With renewable energy being used nationwide, additional wind energy technicians are being hired — and that trend will only grow.
“The job market is insane right now. Everyone is looking for technicians,” said Billie Jones, TSTC’s statewide chair for Wind Energy Technology.
Jones said when her students in Sweetwater graduate later this year, they will be hired by companies almost immediately. In some cases, students may have jobs in place before graduation.
That happened to 2021 graduate Rebecca Fortuna, who was atop TSTC’s wind turbine in Nolan County when she was interviewed for a job that she later accepted.
Jones said she receives calls daily from companies looking for qualified technicians. She said companies depend on TSTC to produce a skilled workforce.
“They know we provide the best employees because we work with them on a daily basis,” Jones said. “What I am seeing and hearing now is that companies are in need of travel technicians.”
According to the American Clean Power Association, Texas has 33,133 installed megawatts of wind turbines on the electrical grid. The latest American Wind Energy Association market report stated that another 7,619 megawatts are under construction in the state.
With more wind turbines being constructed, the need for technicians will increase. By 2028, Texas is expected to see an 83% increase in technicians in the workforce, according to onetonline.org. In the United States, the number of technicians is expected to top 11,000 by 2028, according to the website.
Jones said graduates could expect to make good money in the field. In West Texas, the average salary is $51,390 for a first-year technician, while in the Houston region, the average salary is $56,990, according to onetonline.org.
Jobs are available throughout the nation. Fortuna’s interview led her to a career in the northeast, and she was not concerned with the travel demands that are part of the job.

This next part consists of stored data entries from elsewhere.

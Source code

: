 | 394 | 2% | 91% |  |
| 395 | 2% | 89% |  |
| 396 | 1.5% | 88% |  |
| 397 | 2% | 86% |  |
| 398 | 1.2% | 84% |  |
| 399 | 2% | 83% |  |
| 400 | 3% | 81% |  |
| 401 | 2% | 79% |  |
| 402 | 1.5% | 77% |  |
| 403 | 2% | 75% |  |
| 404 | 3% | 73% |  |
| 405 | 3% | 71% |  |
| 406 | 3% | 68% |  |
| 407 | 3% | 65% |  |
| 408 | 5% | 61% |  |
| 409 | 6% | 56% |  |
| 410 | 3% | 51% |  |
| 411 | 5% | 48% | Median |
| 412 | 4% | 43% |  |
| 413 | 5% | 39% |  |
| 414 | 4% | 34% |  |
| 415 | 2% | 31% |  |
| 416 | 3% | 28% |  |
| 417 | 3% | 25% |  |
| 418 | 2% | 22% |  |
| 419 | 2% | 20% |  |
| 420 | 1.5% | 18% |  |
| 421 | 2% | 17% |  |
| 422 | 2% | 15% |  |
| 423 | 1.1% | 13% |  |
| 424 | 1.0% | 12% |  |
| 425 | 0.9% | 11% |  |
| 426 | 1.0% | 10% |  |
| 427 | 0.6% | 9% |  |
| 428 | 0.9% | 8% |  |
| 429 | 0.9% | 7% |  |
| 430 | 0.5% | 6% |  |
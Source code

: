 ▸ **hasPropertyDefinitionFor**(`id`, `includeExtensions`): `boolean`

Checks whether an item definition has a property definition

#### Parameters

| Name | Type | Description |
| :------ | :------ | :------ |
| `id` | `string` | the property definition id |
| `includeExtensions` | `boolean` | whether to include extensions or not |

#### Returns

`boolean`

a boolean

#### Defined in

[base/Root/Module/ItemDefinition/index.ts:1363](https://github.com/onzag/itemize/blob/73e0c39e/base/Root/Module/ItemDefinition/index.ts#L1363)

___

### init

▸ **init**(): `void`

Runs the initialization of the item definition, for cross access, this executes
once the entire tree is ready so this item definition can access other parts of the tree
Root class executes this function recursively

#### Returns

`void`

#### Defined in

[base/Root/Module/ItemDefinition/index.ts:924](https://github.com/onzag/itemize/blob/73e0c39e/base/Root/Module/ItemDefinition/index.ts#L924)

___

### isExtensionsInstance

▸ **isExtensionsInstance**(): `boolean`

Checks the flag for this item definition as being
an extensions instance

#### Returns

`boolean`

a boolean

“I am not afraid of a challenge. The wind industry is all around us, and it is growing so fast,” she said. “I wanted to be involved in that and wanted to be able to see different things.”
She is not alone in that thinking. James Chung, a current Wind Energy Technology student, said he is looking forward to seeing the world from atop a turbine.
“I am looking forward to the day we climb. It will give me the chance to see all of the scenery God has created,” he said.
Grant Cusenbary said after researching his options, TSTC had one advantage over other programs.
“Almost all of the graduates are guaranteed to be working when they finish. That means the program has a great reputation, and I wanted to be part of that tradition,” he said.